Tamu App Offers Group Bookings, Pre-Paid Orders for Restaurants

Tamu allows customers to reserve a table and to order and pay ahead for their meais.

UK-based Tamu  launches a dining app that incorporates the entire customer journey, from discovery to reservations and pre-ordering to payments. This includes event creation at the restaurant, group ordering with guests and splitting bills, all with low commission fees. Restaurants pay nothing in advance and commissions are only taken from guaranteed bookings.

Tamu partner restaurants can turn over tables quickly in peak hours reducing total waiting times by up to 30 minutes per table, while offering customers a group booking facility. This ranges from individual bookings to groups of two upwards and opens up corporate, meeting, family and friendship bookings.

Tables are booked in advance and restaurants can start preparing food to be ready for their customer’s arrival. The order is already paid for so there are no lost revenues due to no-shows.

From the customer perspective, Tamu allows anyone to dine out wait-free by ordering ahead, reserving tables and paying in advance at the touch of a button. Friends can be invited to join the booking easily, meaning all diners have to do is turn up, eat and go. No waiting for service, no waiting for bills, in fact – no waiting.

According to the 2019 Plan to Plate report; 56% of customers already look at the food and drinks menu before arriving at a venue and 42% know what they want to have before they arrive. 47% of consumers are already interested in pre-ordering if the option was available.
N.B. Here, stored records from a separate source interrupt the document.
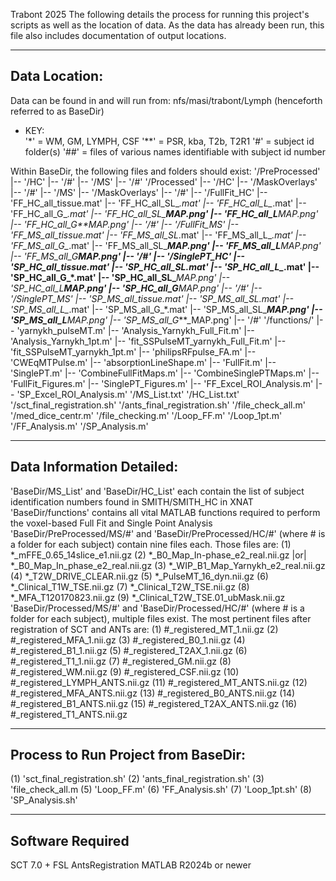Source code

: Trabont
2025
The following details the process for running this project's scripts as well as the location of data.
As the data has already been run, this file also includes documentation of output locations.

------------------------
Data Location: 
------------------------
Data can be found in and will run from: nfs/masi/trabont/Lymph (henceforth referred to as BaseDir)
- KEY:  
    '*'   = WM, GM, LYMPH, CSF
    '**'  = PSR, kba, T2b, T2R1
    '#'   = subject id folder(s)
    '##'  = files of various names identifiable with subject id number

Within BaseDir, the following files and folders should exist:
'/PreProcessed'
     |-- '/HC'
           |-- '/#' 
     |-- '/MS'
           |-- '/#' 
'/Processed'
     |-- '/HC'
           |-- '/MaskOverlays'
           |-- '/#' 
     |-- '/MS'
           |-- '/MaskOverlays'
           |-- '/#'
     |-- '/FullFit_HC'
           |-- 'FF_HC_all_tissue.mat'
           |-- 'FF_HC_all_SL_*.mat'
           |-- 'FF_HC_all_L_*.mat'
           |-- 'FF_HC_all_G_*.mat'
           |-- 'FF_HC_all_SL_**_MAP.png'
           |-- 'FF_HC_all_L_**_MAP.png'
           |-- 'FF_HC_all_G_**_MAP.png'
           |-- '/#'
     |-- '/FullFit_MS'
           |-- 'FF_MS_all_tissue.mat'
           |-- 'FF_MS_all_SL_*.mat'
           |-- 'FF_MS_all_L_*.mat'
           |-- 'FF_MS_all_G_*.mat'
           |-- 'FF_MS_all_SL_**_MAP.png'
           |-- 'FF_MS_all_L_**_MAP.png'
           |-- 'FF_MS_all_G_**_MAP.png'
           |-- '/#'
     |-- '/SinglePT_HC'
           |-- 'SP_HC_all_tissue.mat'
           |-- 'SP_HC_all_SL_*.mat'
           |-- 'SP_HC_all_L_*.mat'
           |-- 'SP_HC_all_G_*.mat'
           |-- 'SP_HC_all_SL_**_MAP.png'
           |-- 'SP_HC_all_L_**_MAP.png'
           |-- 'SP_HC_all_G_**_MAP.png'
           |-- '/#'
     |-- '/SinglePT_MS'
           |-- 'SP_MS_all_tissue.mat'
           |-- 'SP_MS_all_SL_*.mat'
           |-- 'SP_MS_all_L_*.mat'
           |-- 'SP_MS_all_G_*.mat'
           |-- 'SP_MS_all_SL_**_MAP.png'
           |-- 'SP_MS_all_L_**_MAP.png'
           |-- 'SP_MS_all_G_**_MAP.png'
           |-- '/#'
'/functions/'
     |-- 'yarnykh_pulseMT.m'
     |-- 'Analysis_Yarnykh_Full_Fit.m'
     |-- 'Analysis_Yarnykh_1pt.m'
     |-- 'fit_SSPulseMT_yarnykh_Full_Fit.m'
     |-- 'fit_SSPulseMT_yarnykh_1pt.m'
     |-- 'philipsRFpulse_FA.m'
     |-- 'CWEqMTPulse.m'
     |-- 'absorptionLineShape.m'
     |-- 'FullFit.m'
     |-- 'SinglePT.m'
     |-- 'CombineFullFitMaps.m'
     |-- 'CombineSinglePTMaps.m'
     |-- 'FullFit_Figures.m'
     |-- 'SinglePT_Figures.m'
     |-- 'FF_Excel_ROI_Analysis.m'
     |-- 'SP_Excel_ROI_Analysis.m'
'/MS_List.txt'
'/HC_List.txt'
'/sct_final_registration.sh'
'/ants_final_registration.sh'
'/file_check_all.m'
'/med_dice_centr.m'
'/file_checking.m'
'/Loop_FF.m'
'/Loop_1pt.m'
'/FF_Analysis.m'
'/SP_Analysis.m'

------------------------
Data Information Detailed:
------------------------
'BaseDir/MS_List' and 'BaseDir/HC_List' each contain the list of subject identification numbers found in SMITH/SMITH_HC in XNAT
'BaseDir/functions' contains all vital MATLAB functions required to perform the voxel-based Full Fit and Single Point Analysis
'BaseDir/PreProcessed/MS/#' and 'BaseDir/PreProcessed/HC/#' (where # is a folder for each subject) contain nine files each.
   Those files are:
             (1) *_mFFE_0.65_14slice_e1.nii.gz
             (2) *_B0_Map_In-phase_e2_real.nii.gz |or| *_B0_Map_In_phase_e2_real.nii.gz
             (3) *_WIP_B1_Map_Yarnykh_e2_real.nii.gz
             (4) *_T2W_DRIVE_CLEAR.nii.gz
             (5) *_PulseMT_16_dyn.nii.gz
             (6) *_Clinical_T1W_TSE.nii.gz
             (7) *_Clinical_T2W_TSE.nii.gz
             (8) *_MFA_T120170823.nii.gz
             (9) *_Clinical_T2W_TSE.01_ubMask.nii.gz
'BaseDir/Processed/MS/#' and 'BaseDir/Processed/HC/#' (where # is a folder for each subject), multiple files exist.
   The most pertinent files after registration of SCT and ANTs are:
             (1) #_registered_MT_1.nii.gz
             (2) #_registered_MFA_1.nii.gz
             (3) #_registered_B0_1.nii.gz
             (4) #_registered_B1_1.nii.gz
             (5) #_registered_T2AX_1.nii.gz
             (6) #_registered_T1_1.nii.gz
             (7) #_registered_GM.nii.gz
             (8) #_registered_WM.nii.gz
             (9) #_registered_CSF.nii.gz
            (10) #_registered_LYMPH_ANTS.nii.gz
            (11) #_registered_MT_ANTS.nii.gz
            (12) #_registered_MFA_ANTS.nii.gz
            (13) #_registered_B0_ANTS.nii.gz
            (14) #_registered_B1_ANTS.nii.gz
            (15) #_registered_T2AX_ANTS.nii.gz
            (16) #_registered_T1_ANTS.nii.gz


------------------------
Process to Run Project from BaseDir:
------------------------
  (1) 'sct_final_registration.sh'
  (2) 'ants_final_registration.sh'
  (3) 'file_check_all.m
  (5) 'Loop_FF.m'
  (6) 'FF_Analysis.sh'
  (7) 'Loop_1pt.sh'
  (8) 'SP_Analysis.sh'


------------------------
Software Required
------------------------
SCT 7.0 + FSL
AntsRegistration
MATLAB R2024b or newer
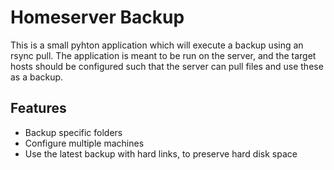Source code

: # Homeserver Backup

This is a small pyhton application which will execute a backup using an rsync pull. The application is meant to be run on the server, and the target hosts should be configured such that the server can pull files and use these as a backup. 

## Features

- Backup specific folders
- Configure multiple machines
- Use the latest backup with hard links, to preserve hard disk space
No-shows account for 5-20% of total restaurant bookings across the UK, costing venues thousands per month, according to Tamu. Tamu removes the risk by delivering guaranteed bookings with orders paid for in advance.

Costs are also minimised by removing the traditional subscription fees and high commissions, instead Tamu takes a 3.6% commission on orders plus Stripe fees, which secures daily payouts.